BHP and ExxonMobil to spend A$400m on new pipeline

28th August 2015 By: Esmarie Iannucci - Creamer Media Senior Deputy Editor: Australasia

PERTH (miningweekly.com) – Diversified miner BHP Billiton and its joint venture (JV) partner ExxonMobil Australia have agreed to a A$400-million spend to replace a 187 km pipeline in Victoria, which transports crude oil and condensate between the Longford and Long Island Point facilities.

ExxonMobil said on Friday that the pipeline would allow the continued safe delivery of crude oil and condensate and ensure that natural gas from offshore Gippsland operations continued to flow to Australia households and businesses.

Both BHP and ExxonMobil hold a 50% interest in the Gippsland Basin JV, with ExxonMobil subsidiary Esso Australia Resources acting as the operator.

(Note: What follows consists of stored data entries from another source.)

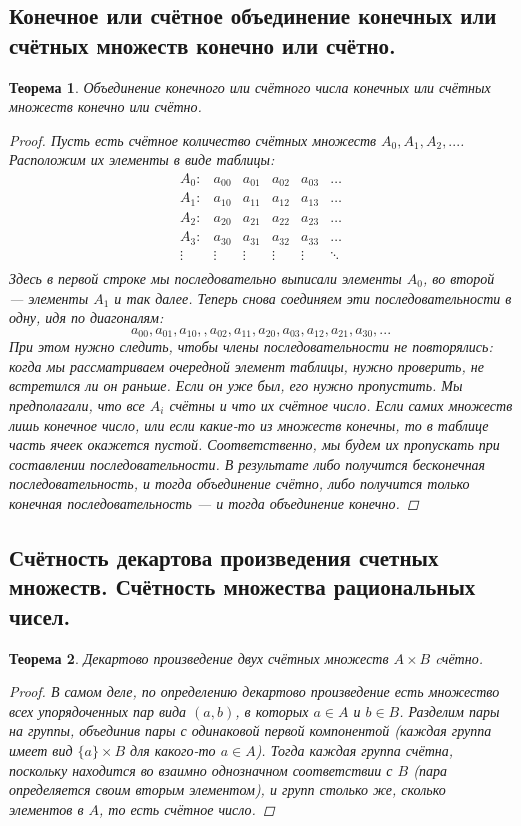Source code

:\documentclass{article}
\newtheorem{theorem}{Теорема}
\begin{document}
\subsection{Конечное или счётное объединение конечных или счётных множеств конечно или счётно.}
\begin{theorem}
Объединение конечного или счётного числа конечных или счётных множеств конечно или счётно.
\begin{proof}
Пусть есть счётное количество счётных множеств $A_0, A_1, A_2, ...$. Расположим их элементы в виде таблицы:
\[
\begin{matrix}
A_0: & a_{00} & a_{01} & a_{02} & a_{03} & \dots \\
A_1: & a_{10} & a_{11} & a_{12} & a_{13} & \dots \\
A_2: & a_{20} & a_{21} & a_{22} & a_{23} & \dots \\
A_3: & a_{30} & a_{31} & a_{32} & a_{33} & \dots \\
\vdots & \vdots & \vdots & \vdots & \vdots & \ddots \\
\end{matrix}
\]
Здесь в первой строке мы последовательно выписали элементы $A_0$, во второй — элементы $A_1$ и так далее. Теперь снова соединяем эти последовательности в одну, идя по диагоналям:
\[
a_{00},a_{01},a_{10},,a_{02},a_{11},a_{20},a_{03},a_{12},a_{21},a_{30},...
\]
При этом нужно следить, чтобы члены последовательности не повторялись: когда мы рассматриваем очередной элемент таблицы, нужно проверить, не встретился ли он раньше. Если он уже был, его нужно пропустить.
\newline
Мы предполагали, что все $A_i$ счётны и что их счётное число. Если самих множеств лишь конечное число, или если какие-то из множеств конечны, то в таблице часть ячеек окажется пустой. Соответственно, мы будем их пропускать при составлении последовательности. В результате либо получится бесконечная последовательность, и тогда объединение счётно, либо получится только конечная последовательность — и тогда объединение конечно.
\end{proof}
\end{theorem}




\subsection{Счётность декартова произведения счетных множеств. Счётность множества рациональных чисел.}
\begin{theorem}
Декартово произведение двух счётных множеств $A \times B$ cчётно.
\begin{proof}
В самом деле, по определению декартово произведение есть множество всех упорядоченных пар вида $(a, b)$, в которых $a \in A$ и $b \in B$. Разделим пары на группы, объединив пары с одинаковой первой компонентой (каждая группа имеет вид $\{a\} \times B$ для какого-то $a \in A$). Тогда каждая группа счётна, поскольку находится во взаимно однозначном соответствии с $B$ (пара определяется своим вторым элементом), и групп столько же, сколько элементов в $A$, то есть счётное число.
\end{proof}
\end{theorem}
\end{document}
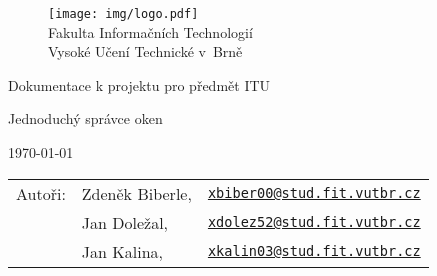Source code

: \begin{titlepage}

\begin{figure}[!h]
  \centering
  \texttt{[image: img/logo.pdf]} \\
  Fakulta Informačních Technologií \\
  Vysoké Učení Technické v~Brně
\end{figure}

\vfill

\begin{center}
\begin{Large}
Dokumentace k projektu pro předmět ITU\\
\end{Large}
\bigskip
\begin{Huge}
Jednoduchý správce oken\\
\end{Huge}
\end{center}

\vfill

\begin{center}
\begin{Large}
\today
\end{Large}
\end{center}

\vfill

\begin{flushleft}
\begin{large}
\begin{tabular}{lll}
Autoři: & Zdeněk Biberle, & \href{mailto:xbiber00@stud.fit.vutbr.cz}{\nolinkurl{xbiber00@stud.fit.vutbr.cz}} \\
        & Jan Doležal,    & \href{mailto:xdolez52@stud.fit.vutbr.cz}{\nolinkurl{xdolez52@stud.fit.vutbr.cz}} \\
        & Jan Kalina,     & \href{mailto:xkalin03@stud.fit.vutbr.cz}{\nolinkurl{xkalin03@stud.fit.vutbr.cz}} \\
\end{tabular}
\end{large}
\end{flushleft}
\end{titlepage}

Pending regulatory approval, the construction of the replacement pipeline is expected to begin in late 2015.

“With an approximate project cost of A$400-million, the replacement pipeline represents another significant investment in the continuation of our Gippsland operations, which have provided crude oil, condensate, LPG and natural gas to the Australia market since operations began in 1969,” said ExxonMobil Australia chairperson Richard Owen.

It was anticipated that, at its peak, the project would generate approximately 500 jobs, as well as deliver additional indirect employment opportunities.

“Development of Gippsland’s oil and gas has historically brought the region significant long-term benefits, boosting economic growth and creating new jobs,” Owen said.

“Our commitment to the continued safe, reliable supply of cost-effective energy is demonstrated through this key infrastructure investment and our continuous pursuit of opportunities to reduce cost and improve productivity."